I get you, Eve, and I guess I do blame him somewhat for lying to me in the first place, but not really for picking up.... I did that, even after my gut told me not to.

The one thing I really can't get over, as far as blame goes, is that he told me things were over between him and his ex-wife, while he was leading her to believe there was still a chance. I feel really guilty about that.

My daughter has a question for you, can I let her PM you when she gets home from work?
starryeyed Re: Do you still blame them for introducing you to Meth?
eve, our stories are similar in that I was also fed an absolutely incredible amount of @#%$ that I quite stupidly and innocently went for hook, line, and sinker.

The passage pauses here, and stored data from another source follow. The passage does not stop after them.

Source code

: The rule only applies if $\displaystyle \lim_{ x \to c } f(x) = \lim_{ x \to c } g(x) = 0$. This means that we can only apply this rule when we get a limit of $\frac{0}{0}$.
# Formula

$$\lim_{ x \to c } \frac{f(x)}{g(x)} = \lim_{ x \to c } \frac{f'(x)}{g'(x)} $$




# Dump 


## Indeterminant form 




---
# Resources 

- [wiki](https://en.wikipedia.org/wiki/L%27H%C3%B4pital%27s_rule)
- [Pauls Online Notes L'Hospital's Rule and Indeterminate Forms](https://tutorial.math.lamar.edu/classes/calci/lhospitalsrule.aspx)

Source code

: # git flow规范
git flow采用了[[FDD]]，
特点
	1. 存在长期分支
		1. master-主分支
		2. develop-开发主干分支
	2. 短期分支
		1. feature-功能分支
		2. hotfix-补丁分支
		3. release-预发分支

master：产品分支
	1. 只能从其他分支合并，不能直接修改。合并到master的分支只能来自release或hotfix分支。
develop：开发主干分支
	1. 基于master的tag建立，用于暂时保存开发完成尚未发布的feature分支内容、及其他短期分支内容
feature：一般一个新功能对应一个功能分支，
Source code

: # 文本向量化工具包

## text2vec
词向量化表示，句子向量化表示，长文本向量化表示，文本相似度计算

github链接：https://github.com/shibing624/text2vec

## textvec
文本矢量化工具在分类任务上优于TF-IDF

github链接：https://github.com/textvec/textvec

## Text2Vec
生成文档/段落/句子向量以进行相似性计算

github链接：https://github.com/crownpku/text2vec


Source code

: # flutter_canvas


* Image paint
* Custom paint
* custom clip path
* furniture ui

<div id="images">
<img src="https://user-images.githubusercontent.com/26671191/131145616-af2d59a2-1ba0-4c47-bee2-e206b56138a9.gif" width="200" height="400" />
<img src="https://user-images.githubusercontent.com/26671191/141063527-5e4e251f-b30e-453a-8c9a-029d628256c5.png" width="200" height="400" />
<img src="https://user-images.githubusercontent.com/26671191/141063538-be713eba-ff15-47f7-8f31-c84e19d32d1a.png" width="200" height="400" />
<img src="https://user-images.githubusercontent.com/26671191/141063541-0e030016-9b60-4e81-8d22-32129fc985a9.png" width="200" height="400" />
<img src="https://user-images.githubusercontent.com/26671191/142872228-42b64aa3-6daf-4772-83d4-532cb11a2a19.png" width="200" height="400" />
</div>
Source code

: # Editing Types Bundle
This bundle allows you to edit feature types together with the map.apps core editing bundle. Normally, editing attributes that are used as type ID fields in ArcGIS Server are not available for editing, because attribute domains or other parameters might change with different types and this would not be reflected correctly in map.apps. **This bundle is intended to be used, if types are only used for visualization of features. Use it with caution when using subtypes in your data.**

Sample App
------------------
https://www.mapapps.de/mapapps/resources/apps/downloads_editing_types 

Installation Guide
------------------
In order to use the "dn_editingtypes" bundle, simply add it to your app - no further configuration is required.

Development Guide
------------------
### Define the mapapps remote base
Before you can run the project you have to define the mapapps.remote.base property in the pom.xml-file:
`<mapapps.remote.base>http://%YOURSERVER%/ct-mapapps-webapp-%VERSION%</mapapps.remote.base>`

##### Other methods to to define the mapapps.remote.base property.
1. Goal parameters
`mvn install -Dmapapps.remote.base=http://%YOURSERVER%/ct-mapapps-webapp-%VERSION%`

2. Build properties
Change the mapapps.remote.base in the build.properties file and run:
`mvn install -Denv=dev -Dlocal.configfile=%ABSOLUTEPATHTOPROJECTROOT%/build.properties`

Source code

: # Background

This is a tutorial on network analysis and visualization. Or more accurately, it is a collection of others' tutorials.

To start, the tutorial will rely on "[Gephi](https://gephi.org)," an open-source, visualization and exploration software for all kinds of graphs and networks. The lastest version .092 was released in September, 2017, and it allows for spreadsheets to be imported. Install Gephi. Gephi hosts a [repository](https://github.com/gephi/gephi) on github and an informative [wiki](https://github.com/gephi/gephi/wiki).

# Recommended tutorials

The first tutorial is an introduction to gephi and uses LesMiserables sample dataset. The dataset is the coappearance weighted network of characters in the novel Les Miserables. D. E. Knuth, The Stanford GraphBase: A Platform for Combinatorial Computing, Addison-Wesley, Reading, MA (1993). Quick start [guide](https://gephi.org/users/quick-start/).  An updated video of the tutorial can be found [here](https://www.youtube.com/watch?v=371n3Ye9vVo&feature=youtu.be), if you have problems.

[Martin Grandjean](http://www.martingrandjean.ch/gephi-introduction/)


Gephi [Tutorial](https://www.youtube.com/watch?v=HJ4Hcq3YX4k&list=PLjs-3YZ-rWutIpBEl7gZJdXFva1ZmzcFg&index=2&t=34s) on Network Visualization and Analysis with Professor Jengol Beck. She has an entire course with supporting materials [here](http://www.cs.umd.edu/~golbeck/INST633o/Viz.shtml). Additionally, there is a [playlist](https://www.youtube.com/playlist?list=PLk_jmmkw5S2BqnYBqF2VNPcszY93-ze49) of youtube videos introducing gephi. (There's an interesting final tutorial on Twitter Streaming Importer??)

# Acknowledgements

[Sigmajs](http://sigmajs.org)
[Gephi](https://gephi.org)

I also see the Anne Rice connection all over in that world. I have also felt like Claudia (as corny and over romanticized as it sounds because there is nothing glamorous or romantic about drug addiction, even if it seemed that way at the time) from IWV because there are some similarities there.
Naiev
Newlywed
Re: Do you still blame them for introducing you to Meth?
Hubby introduced me to meth. I hate him for that. He hates himself for it.
starryeyed Re: Do you still blame them for introducing you to Meth?
It's a good thing he has a conscience. Person who intro'd me didn't see anything wrong with getting me and lots of others started on it.